#### MATERIAL FOR THIS TASK
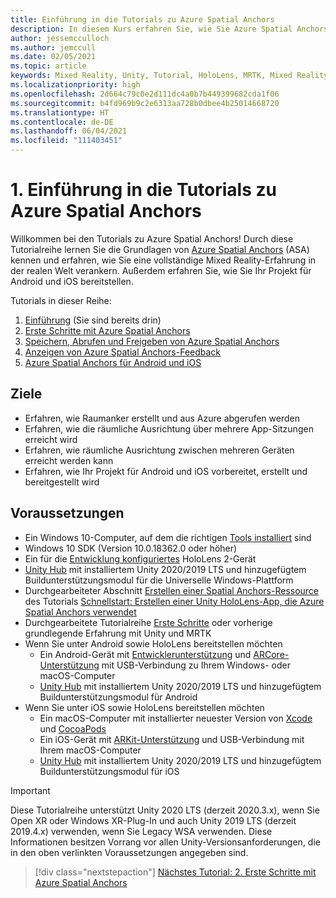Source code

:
 ```yaml
---
title: Einführung in die Tutorials zu Azure Spatial Anchors
description: In diesem Kurs erfahren Sie, wie Sie Azure Spatial Anchors in einer Mixed Reality-Anwendung implementieren.
author: jessemcculloch
ms.author: jemccull
ms.date: 02/05/2021
ms.topic: article
keywords: Mixed Reality, Unity, Tutorial, HoloLens, MRTK, Mixed Reality Toolkit, UWP, Azure Spatial Anchors, iOS, Android, Windows 10, ARCore, macOS, Android-Buildunterstützung, ARKit
ms.localizationpriority: high
ms.openlocfilehash: 2d664c79c0e2d111dc4a0b7b449399682cda1f06
ms.sourcegitcommit: b4fd969b9c2e6313aa728b0dbee4b25014668720
ms.translationtype: HT
ms.contentlocale: de-DE
ms.lasthandoff: 06/04/2021
ms.locfileid: "111403451"
---
```

# <a name="1-introduction-to-the-azure-spatial-anchors-tutorials"></a>1. Einführung in die Tutorials zu Azure Spatial Anchors

Willkommen bei den Tutorials zu Azure Spatial Anchors! Durch diese Tutorialreihe lernen Sie die Grundlagen von <a href="https://azure.microsoft.com/services/spatial-anchors" target="_blank">Azure Spatial Anchors</a> (ASA) kennen und erfahren, wie Sie eine vollständige Mixed Reality-Erfahrung in der realen Welt verankern. Außerdem erfahren Sie, wie Sie Ihr Projekt für Android und iOS bereitstellen.

Tutorials in dieser Reihe:

1. [Einführung](mr-learning-asa-01.md) (Sie sind bereits drin)
2. [Erste Schritte mit Azure Spatial Anchors](mr-learning-asa-02.md)
3. [Speichern, Abrufen und Freigeben von Azure Spatial Anchors](mr-learning-asa-03.md)
4. [Anzeigen von Azure Spatial Anchors-Feedback](mr-learning-asa-04.md)
5. [Azure Spatial Anchors für Android und iOS](mr-learning-asa-05.md)

## <a name="objectives"></a>Ziele

* Erfahren, wie Raumanker erstellt und aus Azure abgerufen werden
* Erfahren, wie die räumliche Ausrichtung über mehrere App-Sitzungen erreicht wird
* Erfahren, wie räumliche Ausrichtung zwischen mehreren Geräten erreicht werden kann
* Erfahren, wie Ihr Projekt für Android und iOS vorbereitet, erstellt und bereitgestellt wird

## <a name="prerequisites"></a>Voraussetzungen

* Ein Windows 10-Computer, auf dem die richtigen [Tools installiert](../../install-the-tools.md) sind
* Windows 10 SDK (Version 10.0.18362.0 oder höher)
* Ein für die [Entwicklung konfiguriertes](../../platform-capabilities-and-apis/using-visual-studio.md#enabling-developer-mode) HoloLens 2-Gerät
* <a href="https://docs.unity3d.com/Manual/GettingStartedInstallingHub.html" target="_blank">Unity Hub</a> mit installiertem Unity 2020/2019 LTS und hinzugefügtem Buildunterstützungsmodul für die Universelle Windows-Plattform
* Durchgearbeiteter Abschnitt [Erstellen einer Spatial Anchors-Ressource](/azure/spatial-anchors/quickstarts/get-started-unity-hololens#create-a-spatial-anchors-resource) des Tutorials [Schnellstart: Erstellen einer Unity HoloLens-App, die Azure Spatial Anchors verwendet](/azure/spatial-anchors/quickstarts/get-started-unity-hololens)
* Durchgearbeitete Tutorialreihe [Erste Schritte](mr-learning-base-01.md) oder vorherige grundlegende Erfahrung mit Unity und MRTK
* Wenn Sie unter Android sowie HoloLens bereitstellen möchten
  * Ein Android-Gerät mit <a href="https://developer.android.com/studio/debug/dev-options" target="_blank">Entwicklerunterstützung</a> und <a href="https://developers.google.com/ar/discover/supported-devices" target="_blank">ARCore-Unterstützung</a> mit USB-Verbindung zu Ihrem Windows- oder macOS-Computer
  * <a href="https://docs.unity3d.com/Manual/GettingStartedInstallingHub.html" target="_blank">Unity Hub</a> mit installiertem Unity 2020/2019 LTS und hinzugefügtem Buildunterstützungsmodul für Android
* Wenn Sie unter iOS sowie HoloLens bereitstellen möchten
  * Ein macOS-Computer mit installierter neuester Version von <a href="https://geo.itunes.apple.com/us/app/xcode/id497799835?mt=12" target="_blank">Xcode</a> und <a href="https://cocoapods.org" target="_blank">CocoaPods</a>
  * Ein iOS-Gerät mit <a href="https://developer.apple.com/documentation/arkit/verifying_device_support_and_user_permission" target="_blank">ARKit-Unterstützung</a> und USB-Verbindung mit Ihrem macOS-Computer
  * <a href="https://docs.unity3d.com/Manual/GettingStartedInstallingHub.html" target="_blank">Unity Hub</a> mit installiertem Unity 2020/2019 LTS und hinzugefügtem Buildunterstützungsmodul für iOS

> [!Important]
> Diese Tutorialreihe unterstützt Unity 2020 LTS (derzeit 2020.3.x), wenn Sie Open XR oder Windows XR-Plug-In und auch Unity 2019 LTS (derzeit 2019.4.x) verwenden, wenn Sie Legacy WSA verwenden. Diese Informationen besitzen Vorrang vor allen Unity-Versionsanforderungen, die in den oben verlinkten Voraussetzungen angegeben sind.

> [!div class="nextstepaction"]
> [Nächstes Tutorial: 2. Erste Schritte mit Azure Spatial Anchors](mr-learning-asa-02.md)
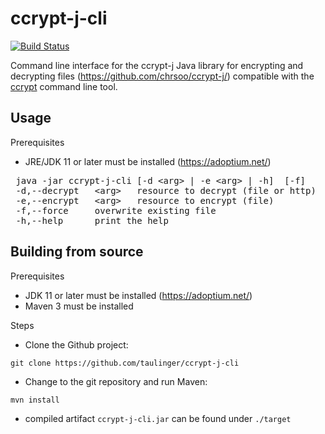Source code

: ccrypt-j-cli
========

[![Build Status](https://github.com/taulinger/ccrypt-j-cli/workflows/Java%20CI/badge.svg)](https://github.com/taulinger/ccrypt-j-cli/actions/workflows/java.yml?query=branch%3Amain)

Command line interface for the ccrypt-j Java library for encrypting and decrypting files (https://github.com/chrsoo/ccrypt-j/) 
compatible with the [ccrypt](http://ccrypt.sourceforge.net/) command line tool. 


## Usage

Prerequisites

- JRE/JDK 11 or later must be installed (https://adoptium.net/)

<pre>
 java -jar ccrypt-j-cli [-d &lt;arg&gt; | -e &lt;arg&gt; | -h]  [-f]
 -d,--decrypt   &lt;arg&gt;   resource to decrypt (file or http)
 -e,--encrypt   &lt;arg&gt;   resource to encrypt (file)
 -f,--force     overwrite existing file
 -h,--help      print the help
</pre>

## Building from source

Prerequisites
- JDK 11 or later must be installed (https://adoptium.net/)
- Maven 3 must be installed

Steps
- Clone the Github project:
```
git clone https://github.com/taulinger/ccrypt-j-cli
```
- Change to the git repository and run Maven:
```
mvn install
```
- compiled artifact `ccrypt-j-cli.jar` can be found under `./target`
########
**WORK INSTRUCTION:**
Every line above that holds the word "studio" should be copied out.

**REPLY:**
* Ein für die [Entwicklung konfiguriertes](../../platform-capabilities-and-apis/using-visual-studio.md#enabling-developer-mode) HoloLens 2-Gerät
  * Ein Android-Gerät mit <a href="https://developer.android.com/studio/debug/dev-options" target="_blank">Entwicklerunterstützung</a> und <a href="https://developers.google.com/ar/discover/supported-devices" target="_blank">ARCore-Unterstützung</a> mit USB-Verbindung zu Ihrem Windows- oder macOS-Computer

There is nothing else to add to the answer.